Optimize a Fifteen-Sum Card Strategy

Company: Meta

Role: Machine Learning Engineer

Category: Coding & Algorithms

Difficulty: hard

Interview Round: Onsite

You are given a simulator for a card game with 36 cards: ranks `1` through `9` in four suits. The table starts with 16 random cards. A move removes any 3 table cards whose numeric values sum to 15 and scores 15 points. After a move, the simulator draws up to 3 replacement cards from the remaining deck. The game ends when no valid triple remains or no further progress is possible. A perfect game scores 180 points. Starting from an existing codebase and tests, complete the following tasks: 1. Fix a bug in the draw logic so the game only removes cards that are actually on the current table. 2. Implement a simple baseline strategy that picks any valid triple summing to 15. 3. Add an experiment or unit test that simulates many games and reports how often the strategy achieves a perfect score. 4. Implement a stronger strategy using search, memoization, or dynamic programming to maximize total score. Assume the strategy can see the current table and knows the deck composition, but it does not know the future random draw order.

Quick Answer: This question evaluates algorithmic problem-solving, debugging, simulation-based testing, and strategy optimization using techniques such as search, memoization, and dynamic programming in a combinatorial card game context.

Part 1: Safe Triple Removal in a Fifteen-Sum Move

You are given the current `table`, a requested `triple`, and the remaining `deck` in draw order. Perform exactly one move of the fifteen-sum game. A move is valid only if the requested triple has exactly 3 cards, its values sum to 15, and the current table contains enough copies of each requested value. If valid, remove one occurrence of each triple value from the table while preserving the order of the remaining cards, then draw up to 3 replacement cards from the front of the deck and append them to the table. Return the new table, the new deck, and the points scored. If the move is invalid, return the original table and deck unchanged with 0 points.

Constraints

  • 0 <= len(table), len(deck) <= 50
  • Card values are integers in the range 1 to 9
  • A valid move must remove exactly 3 cards from the current table

Examples

Input: ([1, 5, 9, 2, 4, 6], [1, 5, 9], [3, 7])
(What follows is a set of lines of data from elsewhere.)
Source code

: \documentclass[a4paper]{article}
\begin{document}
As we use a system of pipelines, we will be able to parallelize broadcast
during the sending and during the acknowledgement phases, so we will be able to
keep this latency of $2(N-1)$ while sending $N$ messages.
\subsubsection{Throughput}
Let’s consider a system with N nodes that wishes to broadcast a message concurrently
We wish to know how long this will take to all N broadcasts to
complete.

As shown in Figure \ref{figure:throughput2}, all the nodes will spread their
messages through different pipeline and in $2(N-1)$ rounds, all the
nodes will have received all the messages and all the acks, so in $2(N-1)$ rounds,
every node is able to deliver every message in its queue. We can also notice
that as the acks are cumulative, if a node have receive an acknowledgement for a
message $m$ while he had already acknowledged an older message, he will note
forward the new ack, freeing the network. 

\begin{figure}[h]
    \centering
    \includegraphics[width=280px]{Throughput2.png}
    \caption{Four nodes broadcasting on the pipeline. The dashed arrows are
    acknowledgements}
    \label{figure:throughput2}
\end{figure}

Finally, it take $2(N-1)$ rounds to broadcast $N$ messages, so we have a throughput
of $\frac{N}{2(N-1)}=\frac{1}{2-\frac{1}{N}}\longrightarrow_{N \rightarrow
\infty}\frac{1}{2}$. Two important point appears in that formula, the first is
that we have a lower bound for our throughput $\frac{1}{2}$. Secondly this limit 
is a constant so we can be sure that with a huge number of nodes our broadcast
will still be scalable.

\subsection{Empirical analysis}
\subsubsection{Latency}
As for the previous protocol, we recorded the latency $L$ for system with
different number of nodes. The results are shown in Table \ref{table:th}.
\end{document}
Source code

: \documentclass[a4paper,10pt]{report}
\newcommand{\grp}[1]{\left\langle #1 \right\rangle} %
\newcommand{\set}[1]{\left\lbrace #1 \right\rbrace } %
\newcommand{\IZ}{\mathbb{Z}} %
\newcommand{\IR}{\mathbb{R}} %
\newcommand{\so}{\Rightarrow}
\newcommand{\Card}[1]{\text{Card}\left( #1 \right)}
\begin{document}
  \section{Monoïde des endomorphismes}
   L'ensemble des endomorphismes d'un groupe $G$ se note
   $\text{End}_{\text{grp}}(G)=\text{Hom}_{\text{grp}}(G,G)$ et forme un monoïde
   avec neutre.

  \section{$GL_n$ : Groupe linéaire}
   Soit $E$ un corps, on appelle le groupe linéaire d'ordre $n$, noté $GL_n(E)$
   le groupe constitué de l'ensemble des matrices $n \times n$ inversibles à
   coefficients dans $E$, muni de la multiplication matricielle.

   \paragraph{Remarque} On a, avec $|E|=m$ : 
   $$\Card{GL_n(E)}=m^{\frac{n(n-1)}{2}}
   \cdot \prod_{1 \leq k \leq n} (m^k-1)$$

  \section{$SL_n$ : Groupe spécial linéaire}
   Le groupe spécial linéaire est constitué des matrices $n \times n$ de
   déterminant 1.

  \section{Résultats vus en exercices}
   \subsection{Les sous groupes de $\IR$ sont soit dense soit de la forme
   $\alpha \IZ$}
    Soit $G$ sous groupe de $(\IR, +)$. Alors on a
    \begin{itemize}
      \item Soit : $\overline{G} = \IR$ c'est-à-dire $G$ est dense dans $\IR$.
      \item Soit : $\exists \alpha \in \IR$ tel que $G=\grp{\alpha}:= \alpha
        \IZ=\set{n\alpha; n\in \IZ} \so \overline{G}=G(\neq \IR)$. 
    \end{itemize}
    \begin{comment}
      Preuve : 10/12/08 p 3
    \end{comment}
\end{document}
Expected Output: ([2, 4, 6, 3, 7], [], 15)

Explanation: A valid triple is removed, and only two cards are drawn because the deck has two cards left.

Input: ([5, 5, 1, 4, 9], [5, 5, 5], [2, 3, 4])

Expected Output: ([5, 5, 1, 4, 9], [2, 3, 4], 0)

Explanation: The table has only two 5s, so the move is invalid and nothing changes.

Input: ([8, 4, 3, 7], [8, 4, 3], [])

Expected Output: ([7], [], 15)

Explanation: The move is valid, but the deck is empty so no replacement cards are drawn.

Input: ([1, 2, 3], [1, 2, 3], [4])

Expected Output: ([1, 2, 3], [4], 0)

Explanation: The requested cards sum to 6, not 15, so the move is invalid.

Hints

  1. Treat the table and the requested triple as multisets, especially when duplicate values appear.
  2. Validate the move before removing anything, then remove only as many copies as the triple actually needs.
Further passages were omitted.